Shortly after arriving there to live with relatives, Eston’s mother, Arthurlene Sutton Roberts, divorced Carl Daniel Roberts and married James C. West, a master of all trades and a small-time farmer. As a consequence, Eston was raised on a one-horse farm and introduced early to its hard-time rigors. When his step-father railed at him because of his continuous mess-ups, Eston’s response was always the same: “I don’t care. I’m not going to be a farmer anyway!” Needless to say, he ended up being a teacher of English!
Eston published his first poem, entitled “My Conscience,” in a Miller County weekly newspaper at nine years of age. He has subsequently published poems in a variety of publications and literary journals, but his mother contended to her dying day that it was the best poem he ever wrote. A poem firmly rooted in a Pentacostal upbringing, it bespoke his early interest in becoming a preacher–an ambition he pursued during his first two years at Berry College in Mount Berry, GA., but one he eventually abandoned as a consequence, among other things, of reading Tom Paine’s Common Sense.
In 1953, after receiving his Bachelor of Arts in English, Eston joined the U.S. Marine Corps. His reason for doing so is still unclear to him, but it undoubtedly had to do with testing his manhood and the fact that getting drafted was viewed in his home community as a sign of cowardice. His three years in the Corps are memorable to him because he learned there that only actions, not excuses, mattered. Learning how to accept responsibility for his actions–his creative alibiing made no difference there!–has come to play an important role in his philosophy of life and his poetry.

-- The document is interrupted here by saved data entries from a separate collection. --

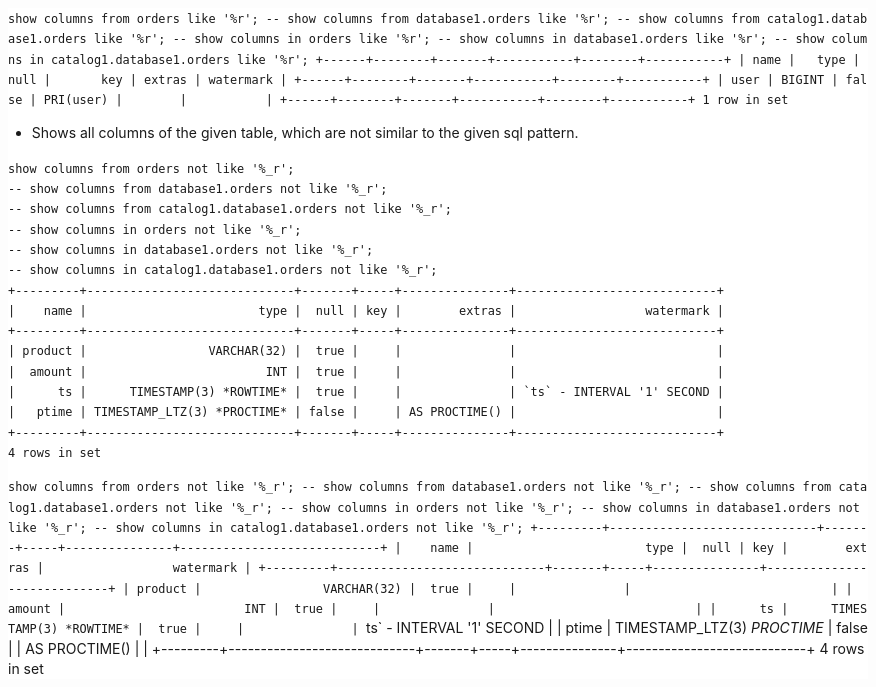 `show columns from orders like '%r';
-- show columns from database1.orders like '%r';
-- show columns from catalog1.database1.orders like '%r';
-- show columns in orders like '%r';
-- show columns in database1.orders like '%r';
-- show columns in catalog1.database1.orders like '%r';
+------+--------+-------+-----------+--------+-----------+
| name |   type |  null |       key | extras | watermark |
+------+--------+-------+-----------+--------+-----------+
| user | BIGINT | false | PRI(user) |        |           |
+------+--------+-------+-----------+--------+-----------+
1 row in set
`
* Shows all columns of the given table, which are not similar to the given sql pattern.

```
show columns from orders not like '%_r';
-- show columns from database1.orders not like '%_r';
-- show columns from catalog1.database1.orders not like '%_r';
-- show columns in orders not like '%_r';
-- show columns in database1.orders not like '%_r';
-- show columns in catalog1.database1.orders not like '%_r';
+---------+-----------------------------+-------+-----+---------------+----------------------------+
|    name |                        type |  null | key |        extras |                  watermark |
+---------+-----------------------------+-------+-----+---------------+----------------------------+
| product |                 VARCHAR(32) |  true |     |               |                            |
|  amount |                         INT |  true |     |               |                            |
|      ts |      TIMESTAMP(3) *ROWTIME* |  true |     |               | `ts` - INTERVAL '1' SECOND |
|   ptime | TIMESTAMP_LTZ(3) *PROCTIME* | false |     | AS PROCTIME() |                            |
+---------+-----------------------------+-------+-----+---------------+----------------------------+
4 rows in set

```

`show columns from orders not like '%_r';
-- show columns from database1.orders not like '%_r';
-- show columns from catalog1.database1.orders not like '%_r';
-- show columns in orders not like '%_r';
-- show columns in database1.orders not like '%_r';
-- show columns in catalog1.database1.orders not like '%_r';
+---------+-----------------------------+-------+-----+---------------+----------------------------+
|    name |                        type |  null | key |        extras |                  watermark |
+---------+-----------------------------+-------+-----+---------------+----------------------------+
| product |                 VARCHAR(32) |  true |     |               |                            |
|  amount |                         INT |  true |     |               |                            |
|      ts |      TIMESTAMP(3) *ROWTIME* |  true |     |               | `ts` - INTERVAL '1' SECOND |
|   ptime | TIMESTAMP_LTZ(3) *PROCTIME* | false |     | AS PROCTIME() |                            |
+---------+-----------------------------+-------+-----+---------------+----------------------------+
4 rows in set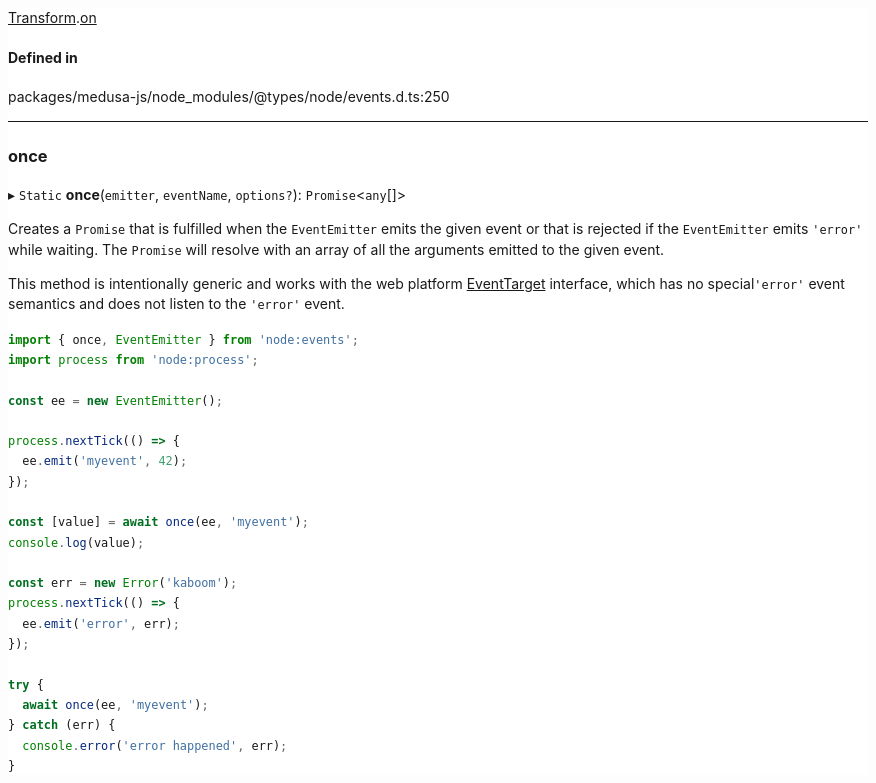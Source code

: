 [Transform](internal-8.Transform.md).[on](internal-8.Transform.md#on-1)

#### Defined in

packages/medusa-js/node_modules/@types/node/events.d.ts:250

___

### once

▸ `Static` **once**(`emitter`, `eventName`, `options?`): `Promise`<`any`[]\>

Creates a `Promise` that is fulfilled when the `EventEmitter` emits the given
event or that is rejected if the `EventEmitter` emits `'error'` while waiting.
The `Promise` will resolve with an array of all the arguments emitted to the
given event.

This method is intentionally generic and works with the web platform [EventTarget](https://dom.spec.whatwg.org/#interface-eventtarget) interface, which has no special`'error'` event
semantics and does not listen to the `'error'` event.

```js
import { once, EventEmitter } from 'node:events';
import process from 'node:process';

const ee = new EventEmitter();

process.nextTick(() => {
  ee.emit('myevent', 42);
});

const [value] = await once(ee, 'myevent');
console.log(value);

const err = new Error('kaboom');
process.nextTick(() => {
  ee.emit('error', err);
});

try {
  await once(ee, 'myevent');
} catch (err) {
  console.error('error happened', err);
}
```

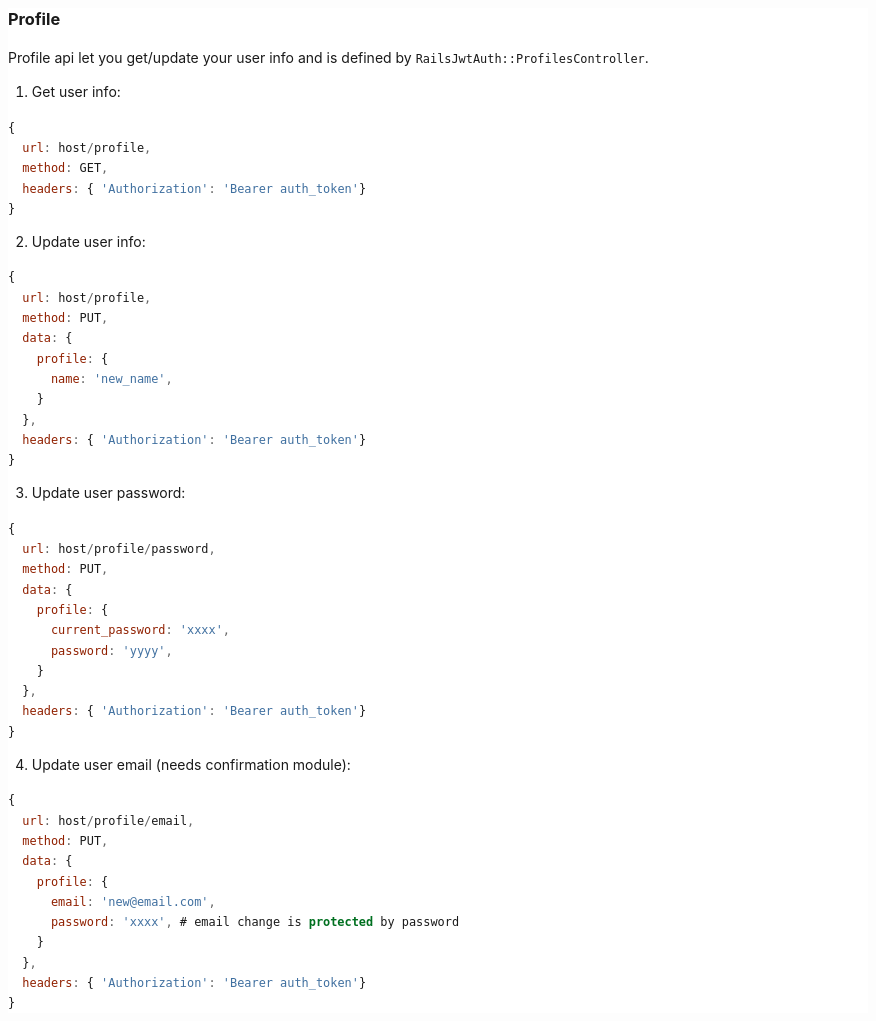 ### Profile

Profile api let you get/update your user info and is defined by `RailsJwtAuth::ProfilesController`.

1. Get user info:

```js
{
  url: host/profile,
  method: GET,
  headers: { 'Authorization': 'Bearer auth_token'}
}
```

2. Update user info:

```js
{
  url: host/profile,
  method: PUT,
  data: {
    profile: {
      name: 'new_name',
    }
  },
  headers: { 'Authorization': 'Bearer auth_token'}
}
```

3. Update user password:

```js
{
  url: host/profile/password,
  method: PUT,
  data: {
    profile: {
      current_password: 'xxxx',
      password: 'yyyy',
    }
  },
  headers: { 'Authorization': 'Bearer auth_token'}
}
```

4. Update user email (needs confirmation module):

```js
{
  url: host/profile/email,
  method: PUT,
  data: {
    profile: {
      email: 'new@email.com',
      password: 'xxxx', # email change is protected by password
    }
  },
  headers: { 'Authorization': 'Bearer auth_token'}
}
```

Upon discharge from the Marine Corps, Eston married Dorothy Herrington of Westfield, N.J., and enrolled in the University of North Carolina’s graduate school of English at Chapel Hill. After four years there–interrupted by a catastrophic year of teaching English in a New Jersey high school–he accepted employment at Brevard College as dean of men and instructor in English. Seven- teen years later–the father of five children, divorced, and needing to escape what he perceived as a torturous existence–he accepted employment with the Telamon Corporation in Raleigh, NC., serving as Coordinator of their Youth Employment and Training Program. After five years there, he accepted the position of counselor at Wilson OIC in Wilson, NC. He counts those nine years as among the most meaningful learning experiences of his working life, having accumulated knowedge there that figured heavily in his philosophical novel, White In The Moon, also published by Xlibris.
Now retired and engaged at long last in fulltime writing, Eston lives in a little red cabin by the side of the road and entertains the idea of truly being a friend to man.